Exercise data START
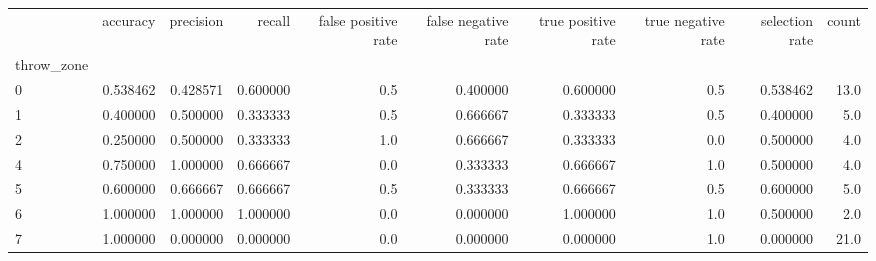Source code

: \begin{tabular}{lrrrrrrrrr}
\toprule
{} &  accuracy &  precision &    recall &  false positive rate &  false negative rate &  true positive rate &  true negative rate &  selection rate &  count \\
throw\_zone &           &            &           &                      &                      &                     &                     &                 &        \\
\midrule
0          &  0.538462 &   0.428571 &  0.600000 &                  0.5 &             0.400000 &            0.600000 &                 0.5 &        0.538462 &   13.0 \\
1          &  0.400000 &   0.500000 &  0.333333 &                  0.5 &             0.666667 &            0.333333 &                 0.5 &        0.400000 &    5.0 \\
2          &  0.250000 &   0.500000 &  0.333333 &                  1.0 &             0.666667 &            0.333333 &                 0.0 &        0.500000 &    4.0 \\
4          &  0.750000 &   1.000000 &  0.666667 &                  0.0 &             0.333333 &            0.666667 &                 1.0 &        0.500000 &    4.0 \\
5          &  0.600000 &   0.666667 &  0.666667 &                  0.5 &             0.333333 &            0.666667 &                 0.5 &        0.600000 &    5.0 \\
6          &  1.000000 &   1.000000 &  1.000000 &                  0.0 &             0.000000 &            1.000000 &                 1.0 &        0.500000 &    2.0 \\
7          &  1.000000 &   0.000000 &  0.000000 &                  0.0 &             0.000000 &            0.000000 &                 1.0 &        0.000000 &   21.0 \\
\bottomrule
\end{tabular}
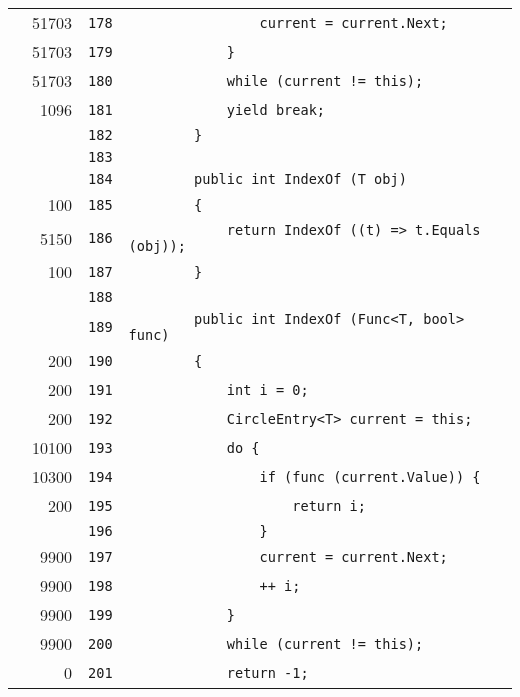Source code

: \documentclass[a4paper,10pt]{article}
\begin{document}
\begin{longtable}[l]{lrrl}
\cellcolor{green} & 51703 & \verb~178~ & \verb~                current = current.Next;~\\
\cellcolor{green} & 51703 & \verb~179~ & \verb~            }~\\
\cellcolor{green} & 51703 & \verb~180~ & \verb~            while (current != this);~\\
\cellcolor{green} & 1096 & \verb~181~ & \verb~            yield break;~\\
\cellcolor{gray} &  & \verb~182~ & \verb~        }~\\
\cellcolor{gray} &  & \verb~183~ & \verb~~\\
\cellcolor{gray} &  & \verb~184~ & \verb~        public int IndexOf (T obj)~\\
\cellcolor{green} & 100 & \verb~185~ & \verb~        {~\\
\cellcolor{green} & 5150 & \verb~186~ & \verb~            return IndexOf ((t) => t.Equals (obj));~\\
\cellcolor{green} & 100 & \verb~187~ & \verb~        }~\\
\cellcolor{gray} &  & \verb~188~ & \verb~~\\
\cellcolor{gray} &  & \verb~189~ & \verb~        public int IndexOf (Func<T, bool> func)~\\
\cellcolor{green} & 200 & \verb~190~ & \verb~        {~\\
\cellcolor{green} & 200 & \verb~191~ & \verb~            int i = 0;~\\
\cellcolor{green} & 200 & \verb~192~ & \verb~            CircleEntry<T> current = this;~\\
\cellcolor{green} & 10100 & \verb~193~ & \verb~            do {~\\
\cellcolor{green} & 10300 & \verb~194~ & \verb~                if (func (current.Value)) {~\\
\cellcolor{green} & 200 & \verb~195~ & \verb~                    return i;~\\
\cellcolor{gray} &  & \verb~196~ & \verb~                }~\\
\cellcolor{green} & 9900 & \verb~197~ & \verb~                current = current.Next;~\\
\cellcolor{green} & 9900 & \verb~198~ & \verb~                ++ i;~\\
\cellcolor{green} & 9900 & \verb~199~ & \verb~            }~\\
\cellcolor{green} & 9900 & \verb~200~ & \verb~            while (current != this);~\\
\cellcolor{red} & 0 & \verb~201~ & \verb~            return -1;~\\

\end{longtable}
\end{document}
Exercise data END
_Work to be completed_:
The data is to be printed again exactly, but without its pictures.

_Output for this exercise_:
Source code

: \begin{tabular}{lrrrrrrrrr}
\toprule
{} &  accuracy &  precision &    recall &  false positive rate &  false negative rate &  true positive rate &  true negative rate &  selection rate &  count \\
throw\_zone &           &            &           &                      &                      &                     &                     &                 &        \\
\midrule
0          &  0.538462 &   0.428571 &  0.600000 &                  0.5 &             0.400000 &            0.600000 &                 0.5 &        0.538462 &   13.0 \\
1          &  0.400000 &   0.500000 &  0.333333 &                  0.5 &             0.666667 &            0.333333 &                 0.5 &        0.400000 &    5.0 \\
2          &  0.250000 &   0.500000 &  0.333333 &                  1.0 &             0.666667 &            0.333333 &                 0.0 &        0.500000 &    4.0 \\
4          &  0.750000 &   1.000000 &  0.666667 &                  0.0 &             0.333333 &            0.666667 &                 1.0 &        0.500000 &    4.0 \\
5          &  0.600000 &   0.666667 &  0.666667 &                  0.5 &             0.333333 &            0.666667 &                 0.5 &        0.600000 &    5.0 \\
6          &  1.000000 &   1.000000 &  1.000000 &                  0.0 &             0.000000 &            1.000000 &                 1.0 &        0.500000 &    2.0 \\
7          &  1.000000 &   0.000000 &  0.000000 &                  0.0 &             0.000000 &            0.000000 &                 1.0 &        0.000000 &   21.0 \\
\bottomrule
\end{tabular}
Source code

: \documentclass[a4paper,10pt]{article}
\begin{document}
\begin{longtable}[l]{lrrl}
\cellcolor{green} & 51703 & \verb~178~ & \verb~                current = current.Next;~\\
\cellcolor{green} & 51703 & \verb~179~ & \verb~            }~\\
\cellcolor{green} & 51703 & \verb~180~ & \verb~            while (current != this);~\\
\cellcolor{green} & 1096 & \verb~181~ & \verb~            yield break;~\\
\cellcolor{gray} &  & \verb~182~ & \verb~        }~\\
\cellcolor{gray} &  & \verb~183~ & \verb~~\\
\cellcolor{gray} &  & \verb~184~ & \verb~        public int IndexOf (T obj)~\\
\cellcolor{green} & 100 & \verb~185~ & \verb~        {~\\
\cellcolor{green} & 5150 & \verb~186~ & \verb~            return IndexOf ((t) => t.Equals (obj));~\\
\cellcolor{green} & 100 & \verb~187~ & \verb~        }~\\
\cellcolor{gray} &  & \verb~188~ & \verb~~\\
\cellcolor{gray} &  & \verb~189~ & \verb~        public int IndexOf (Func<T, bool> func)~\\
\cellcolor{green} & 200 & \verb~190~ & \verb~        {~\\
\cellcolor{green} & 200 & \verb~191~ & \verb~            int i = 0;~\\
\cellcolor{green} & 200 & \verb~192~ & \verb~            CircleEntry<T> current = this;~\\
\cellcolor{green} & 10100 & \verb~193~ & \verb~            do {~\\
\cellcolor{green} & 10300 & \verb~194~ & \verb~                if (func (current.Value)) {~\\
\cellcolor{green} & 200 & \verb~195~ & \verb~                    return i;~\\
\cellcolor{gray} &  & \verb~196~ & \verb~                }~\\
\cellcolor{green} & 9900 & \verb~197~ & \verb~                current = current.Next;~\\
\cellcolor{green} & 9900 & \verb~198~ & \verb~                ++ i;~\\
\cellcolor{green} & 9900 & \verb~199~ & \verb~            }~\\
\cellcolor{green} & 9900 & \verb~200~ & \verb~            while (current != this);~\\
\cellcolor{red} & 0 & \verb~201~ & \verb~            return -1;~\\

\end{longtable}
\end{document}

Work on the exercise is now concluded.